Commenting on a series of cases from France, the U.K. and Belgium — three countries that have been hit by extremist attacks in recent years and have reinforced surveillance — Sanchez-Bordona said that the ECJ’s case law should be upheld. He cited a case in which the court ruled that general and indiscriminate retention of communications “is disproportionate” and inconsistent with EU privacy directives.
The advocate general recommended limited access to the data, and only when it is essential “for the effective prevention and control of crime and the safeguarding of national security.”
The initial case was brought by Privacy International, a charity promoting the right to privacy. Referring to the ECJ’s case law, it said that the acquisition, use, retention, disclosure, storage and deletion of bulk personal data sets and bulk communications data by the U.K. security and intelligence agencies were unlawful under EU law.
The U.K.’s Investigatory Powers Tribunal referred the case to the ECJ, which held a joint hearing with two similar cases from France and another one from Belgium.
“We welcome today’s opinion from the advocate general and hope it will be persuasive to the Court,” said Caroline Wilson Palow, the Legal Director of Privacy International. “The opinion is a win for privacy. We all benefit when robust rights schemes, like the EU Charter of Fundamental Rights, are applied and followed.”
The ECJ’s legal opinions aren’t legally binding, but are often followed by the court. The ECJ press service said a ruling is expected within two months.

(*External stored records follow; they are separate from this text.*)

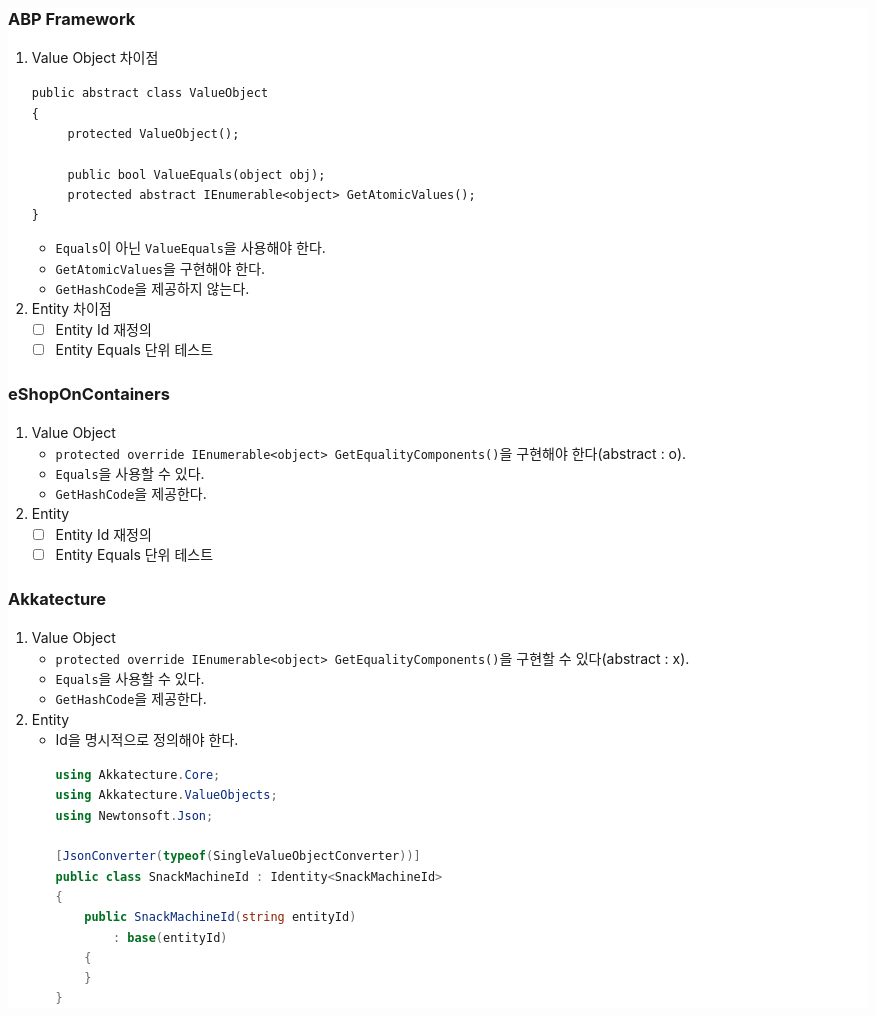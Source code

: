 ### ABP Framework
1. Value Object 차이점
   ```
   public abstract class ValueObject
   {
        protected ValueObject();

        public bool ValueEquals(object obj);
        protected abstract IEnumerable<object> GetAtomicValues();
   }
   ```
   - `Equals`이 아닌 `ValueEquals`을 사용해야 한다.
   - `GetAtomicValues`을 구현해야 한다.
   - `GetHashCode`을 제공하지 않는다.
1. Entity 차이점
   - [ ] Entity Id 재정의
   - [ ] Entity Equals 단위 테스트
   
### eShopOnContainers
1. Value Object
   - `protected override IEnumerable<object> GetEqualityComponents()`을 구현해야 한다(abstract : o).
   - `Equals`을 사용할 수 있다.
   - `GetHashCode`을 제공한다.
1. Entity
   - [ ] Entity Id 재정의
   - [ ] Entity Equals 단위 테스트

### Akkatecture
1. Value Object
   - `protected override IEnumerable<object> GetEqualityComponents()`을 구현할 수 있다(abstract : x).
   - `Equals`을 사용할 수 있다.
   - `GetHashCode`을 제공한다.
1. Entity
   - Id을 명시적으로 정의해야 한다.
     ```cs
     using Akkatecture.Core;
     using Akkatecture.ValueObjects;
     using Newtonsoft.Json;

     [JsonConverter(typeof(SingleValueObjectConverter))]
     public class SnackMachineId : Identity<SnackMachineId>
     {
         public SnackMachineId(string entityId)
             : base(entityId)
         {
         }
     }
     ```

“Should the court decide to follow the opinion of the advocate general, ‘metadata’ such as traffic and location data will remain subject to a high level of protection in the European Union, even when they are accessed for national security purposes,” said Luca Tosoni, a researcher at the Norwegian Research Center for Computers and Law. “This would require several member states — including Belgium, France, the U.K. and others — to amend their domestic legislation.”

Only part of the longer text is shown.